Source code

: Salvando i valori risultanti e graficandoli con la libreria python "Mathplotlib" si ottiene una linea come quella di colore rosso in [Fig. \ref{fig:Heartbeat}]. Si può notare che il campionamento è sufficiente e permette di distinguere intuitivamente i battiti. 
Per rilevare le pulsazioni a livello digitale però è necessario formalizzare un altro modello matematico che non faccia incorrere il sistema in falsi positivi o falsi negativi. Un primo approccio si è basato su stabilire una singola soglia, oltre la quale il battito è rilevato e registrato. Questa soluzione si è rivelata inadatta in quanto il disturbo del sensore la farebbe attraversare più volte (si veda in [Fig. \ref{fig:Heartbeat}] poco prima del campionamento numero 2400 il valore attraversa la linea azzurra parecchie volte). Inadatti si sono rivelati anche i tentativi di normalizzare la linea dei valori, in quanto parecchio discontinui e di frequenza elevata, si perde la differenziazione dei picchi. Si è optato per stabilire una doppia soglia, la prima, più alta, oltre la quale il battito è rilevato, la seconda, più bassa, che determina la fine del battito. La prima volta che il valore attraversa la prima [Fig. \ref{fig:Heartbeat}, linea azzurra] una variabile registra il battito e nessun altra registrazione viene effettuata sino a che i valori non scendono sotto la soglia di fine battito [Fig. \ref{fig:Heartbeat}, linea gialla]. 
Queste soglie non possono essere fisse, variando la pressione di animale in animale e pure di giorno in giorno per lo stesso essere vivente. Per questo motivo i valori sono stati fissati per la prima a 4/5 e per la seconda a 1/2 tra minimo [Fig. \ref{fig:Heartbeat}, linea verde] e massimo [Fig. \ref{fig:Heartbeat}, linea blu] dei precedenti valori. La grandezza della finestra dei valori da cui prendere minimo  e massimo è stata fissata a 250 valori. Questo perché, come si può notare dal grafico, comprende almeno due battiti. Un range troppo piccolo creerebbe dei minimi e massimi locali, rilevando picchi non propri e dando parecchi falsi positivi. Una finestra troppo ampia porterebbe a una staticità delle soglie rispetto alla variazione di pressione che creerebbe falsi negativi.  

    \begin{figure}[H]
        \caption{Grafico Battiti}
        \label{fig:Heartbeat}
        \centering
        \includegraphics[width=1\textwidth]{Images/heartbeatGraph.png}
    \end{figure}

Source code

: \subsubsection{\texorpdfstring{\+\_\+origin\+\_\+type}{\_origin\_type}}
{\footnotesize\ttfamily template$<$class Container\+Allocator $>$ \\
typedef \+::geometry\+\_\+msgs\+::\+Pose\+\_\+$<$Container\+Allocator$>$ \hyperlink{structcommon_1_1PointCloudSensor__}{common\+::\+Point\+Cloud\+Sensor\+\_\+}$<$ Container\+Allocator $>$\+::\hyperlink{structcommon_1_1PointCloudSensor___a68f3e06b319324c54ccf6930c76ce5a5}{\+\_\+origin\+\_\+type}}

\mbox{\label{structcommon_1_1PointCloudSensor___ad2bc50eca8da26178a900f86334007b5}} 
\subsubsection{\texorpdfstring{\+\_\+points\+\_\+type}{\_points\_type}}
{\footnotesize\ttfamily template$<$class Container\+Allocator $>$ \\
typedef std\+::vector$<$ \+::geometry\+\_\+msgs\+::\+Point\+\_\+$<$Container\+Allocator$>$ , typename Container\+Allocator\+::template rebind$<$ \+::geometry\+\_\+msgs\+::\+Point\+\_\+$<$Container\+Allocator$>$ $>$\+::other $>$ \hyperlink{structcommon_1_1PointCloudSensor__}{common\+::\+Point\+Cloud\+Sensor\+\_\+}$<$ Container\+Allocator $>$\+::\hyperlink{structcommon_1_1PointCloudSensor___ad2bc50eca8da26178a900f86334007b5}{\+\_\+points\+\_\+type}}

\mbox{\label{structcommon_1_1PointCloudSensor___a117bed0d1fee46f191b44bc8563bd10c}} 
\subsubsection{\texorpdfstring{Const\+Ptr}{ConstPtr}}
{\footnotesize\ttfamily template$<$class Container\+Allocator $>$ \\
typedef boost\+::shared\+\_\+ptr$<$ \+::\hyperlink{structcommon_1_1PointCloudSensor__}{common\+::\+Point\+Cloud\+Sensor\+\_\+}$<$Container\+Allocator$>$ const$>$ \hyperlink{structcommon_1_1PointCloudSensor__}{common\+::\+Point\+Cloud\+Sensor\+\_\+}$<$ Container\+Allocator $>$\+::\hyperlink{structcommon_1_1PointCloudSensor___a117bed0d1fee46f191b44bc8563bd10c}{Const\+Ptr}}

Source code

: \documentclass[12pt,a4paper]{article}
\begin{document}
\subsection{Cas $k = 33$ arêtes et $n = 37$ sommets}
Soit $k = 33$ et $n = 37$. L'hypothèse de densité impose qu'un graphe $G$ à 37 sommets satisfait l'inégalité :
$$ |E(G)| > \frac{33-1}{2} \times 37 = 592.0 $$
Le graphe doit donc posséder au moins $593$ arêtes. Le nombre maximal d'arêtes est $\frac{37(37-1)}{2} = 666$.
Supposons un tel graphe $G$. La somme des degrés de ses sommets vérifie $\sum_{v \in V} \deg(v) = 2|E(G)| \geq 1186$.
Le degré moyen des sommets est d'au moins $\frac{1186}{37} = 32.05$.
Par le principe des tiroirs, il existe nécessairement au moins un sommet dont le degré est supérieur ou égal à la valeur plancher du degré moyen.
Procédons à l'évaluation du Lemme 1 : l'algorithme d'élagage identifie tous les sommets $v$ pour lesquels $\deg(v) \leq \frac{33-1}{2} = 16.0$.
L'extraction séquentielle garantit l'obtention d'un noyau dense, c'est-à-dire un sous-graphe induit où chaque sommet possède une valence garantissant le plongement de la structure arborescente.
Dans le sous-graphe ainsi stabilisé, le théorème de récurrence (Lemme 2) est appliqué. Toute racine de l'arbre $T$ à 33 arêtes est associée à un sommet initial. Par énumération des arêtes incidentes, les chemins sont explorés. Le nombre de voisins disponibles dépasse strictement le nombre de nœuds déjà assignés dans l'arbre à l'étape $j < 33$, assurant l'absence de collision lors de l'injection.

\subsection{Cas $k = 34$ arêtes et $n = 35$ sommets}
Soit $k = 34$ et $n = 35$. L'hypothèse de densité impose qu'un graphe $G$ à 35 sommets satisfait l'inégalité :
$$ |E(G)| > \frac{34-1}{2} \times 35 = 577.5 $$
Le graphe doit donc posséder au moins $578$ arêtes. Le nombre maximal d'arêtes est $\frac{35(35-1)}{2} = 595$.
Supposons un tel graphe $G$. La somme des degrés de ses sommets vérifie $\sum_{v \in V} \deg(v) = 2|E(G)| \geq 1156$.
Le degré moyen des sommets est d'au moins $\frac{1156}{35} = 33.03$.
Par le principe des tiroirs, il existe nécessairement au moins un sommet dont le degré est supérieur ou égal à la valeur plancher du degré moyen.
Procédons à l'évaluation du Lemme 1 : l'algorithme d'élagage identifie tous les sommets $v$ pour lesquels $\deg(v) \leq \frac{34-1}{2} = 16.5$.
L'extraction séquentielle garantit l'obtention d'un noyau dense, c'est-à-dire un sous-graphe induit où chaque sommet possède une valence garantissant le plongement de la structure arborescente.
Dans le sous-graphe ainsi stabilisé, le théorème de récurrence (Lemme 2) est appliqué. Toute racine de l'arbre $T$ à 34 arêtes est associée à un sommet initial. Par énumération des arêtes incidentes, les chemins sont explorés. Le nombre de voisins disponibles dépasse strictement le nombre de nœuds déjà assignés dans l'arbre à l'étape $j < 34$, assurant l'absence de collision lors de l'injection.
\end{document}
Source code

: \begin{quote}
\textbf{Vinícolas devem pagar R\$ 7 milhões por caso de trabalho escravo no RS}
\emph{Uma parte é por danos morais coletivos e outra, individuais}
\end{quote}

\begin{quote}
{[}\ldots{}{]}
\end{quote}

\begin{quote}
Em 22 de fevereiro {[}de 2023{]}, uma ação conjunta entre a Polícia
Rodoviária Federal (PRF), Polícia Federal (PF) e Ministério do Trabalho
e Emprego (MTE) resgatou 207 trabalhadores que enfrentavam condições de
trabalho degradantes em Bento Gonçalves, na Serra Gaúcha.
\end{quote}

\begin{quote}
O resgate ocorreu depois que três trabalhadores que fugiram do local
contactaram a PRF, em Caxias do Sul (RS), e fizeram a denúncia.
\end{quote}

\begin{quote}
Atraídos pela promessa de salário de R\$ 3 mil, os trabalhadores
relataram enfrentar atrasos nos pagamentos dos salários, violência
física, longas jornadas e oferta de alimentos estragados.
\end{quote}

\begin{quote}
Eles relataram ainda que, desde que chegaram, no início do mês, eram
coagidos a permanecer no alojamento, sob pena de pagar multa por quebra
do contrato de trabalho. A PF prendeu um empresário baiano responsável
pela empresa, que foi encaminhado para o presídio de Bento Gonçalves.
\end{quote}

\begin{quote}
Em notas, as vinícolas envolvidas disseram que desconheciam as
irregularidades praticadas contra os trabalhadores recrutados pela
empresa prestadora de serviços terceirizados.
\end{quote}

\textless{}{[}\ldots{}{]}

☆ ☆ ☆ ☆

◆ **YOUR OBJECTIVE**: Once you reach the line containing "Em notas, as", transcribe it and each line after it through the end of the material, exactly and with nothing added.

◆ **TASK RESULT**:
Em notas, as vinícolas envolvidas disseram que desconheciam as
irregularidades praticadas contra os trabalhadores recrutados pela
empresa prestadora de serviços terceirizados.
\end{quote}

\textless{}{[}\ldots{}{]}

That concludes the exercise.